• _TASK REQUIREMENTS_: Please copy, word for word, the line that contains "##### Key Dependencies" and every line after it through the end of the records, and nothing more.

[Items from a dataset]
================================
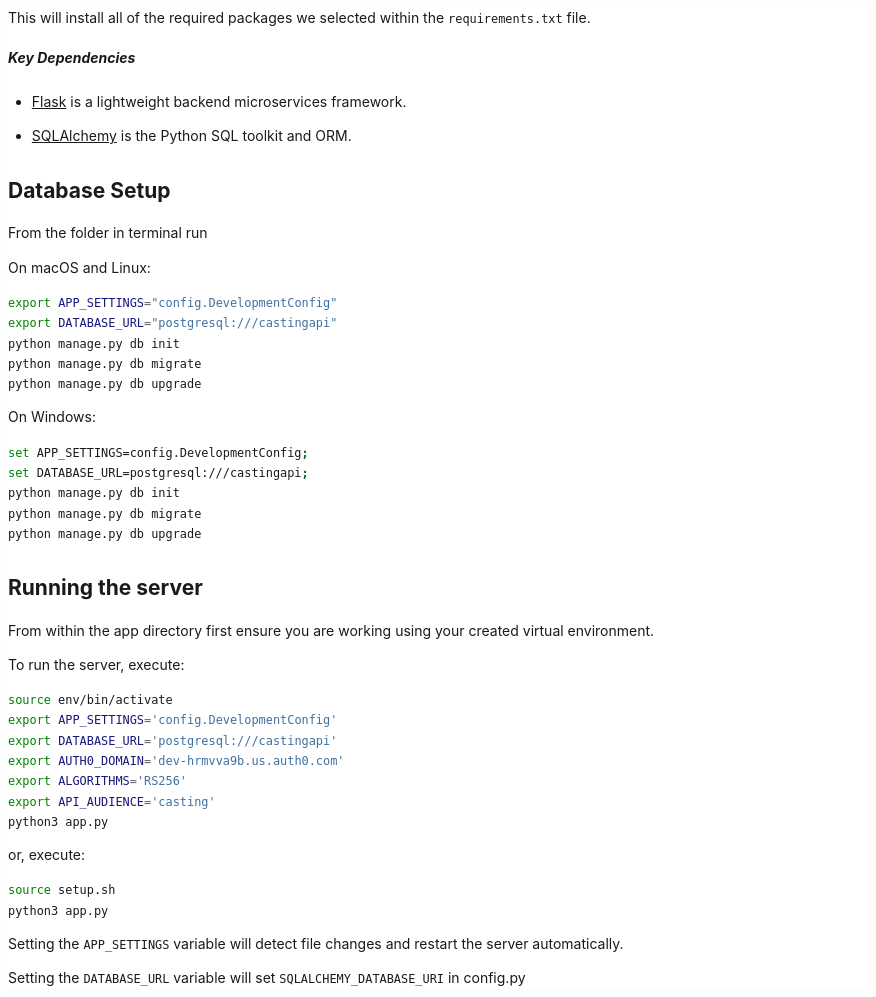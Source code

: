 This will install all of the required packages we selected within the `requirements.txt` file.

##### Key Dependencies

- [Flask](http://flask.pocoo.org/)  is a lightweight backend microservices framework.

- [SQLAlchemy](https://www.sqlalchemy.org/) is the Python SQL toolkit and ORM.

## Database Setup

From the folder in terminal run

On macOS and Linux:

```bash
export APP_SETTINGS="config.DevelopmentConfig"
export DATABASE_URL="postgresql:///castingapi"
python manage.py db init
python manage.py db migrate
python manage.py db upgrade
```

On Windows:

```bash
set APP_SETTINGS=config.DevelopmentConfig;
set DATABASE_URL=postgresql:///castingapi;
python manage.py db init
python manage.py db migrate
python manage.py db upgrade
```

## Running the server

From within the app directory first ensure you are working using your created virtual environment.

To run the server, execute:

```bash
source env/bin/activate
export APP_SETTINGS='config.DevelopmentConfig'
export DATABASE_URL='postgresql:///castingapi'
export AUTH0_DOMAIN='dev-hrmvva9b.us.auth0.com'
export ALGORITHMS='RS256'
export API_AUDIENCE='casting'
python3 app.py
```

or, execute:

```bash
source setup.sh
python3 app.py
```

Setting the `APP_SETTINGS` variable will detect file changes and restart the server automatically.

Setting the `DATABASE_URL` variable will set `SQLALCHEMY_DATABASE_URI` in config.py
================================
• _RESULT_:
##### Key Dependencies

- [Flask](http://flask.pocoo.org/)  is a lightweight backend microservices framework.

- [SQLAlchemy](https://www.sqlalchemy.org/) is the Python SQL toolkit and ORM.

## Database Setup

From the folder in terminal run

On macOS and Linux:

```bash
export APP_SETTINGS="config.DevelopmentConfig"
export DATABASE_URL="postgresql:///castingapi"
python manage.py db init
python manage.py db migrate
python manage.py db upgrade
```

On Windows:

```bash
set APP_SETTINGS=config.DevelopmentConfig;
set DATABASE_URL=postgresql:///castingapi;
python manage.py db init
python manage.py db migrate
python manage.py db upgrade
```

## Running the server

From within the app directory first ensure you are working using your created virtual environment.

To run the server, execute:

```bash
source env/bin/activate
export APP_SETTINGS='config.DevelopmentConfig'
export DATABASE_URL='postgresql:///castingapi'
export AUTH0_DOMAIN='dev-hrmvva9b.us.auth0.com'
export ALGORITHMS='RS256'
export API_AUDIENCE='casting'
python3 app.py
```

or, execute:

```bash
source setup.sh
python3 app.py
```

Setting the `APP_SETTINGS` variable will detect file changes and restart the server automatically.

Setting the `DATABASE_URL` variable will set `SQLALCHEMY_DATABASE_URI` in config.py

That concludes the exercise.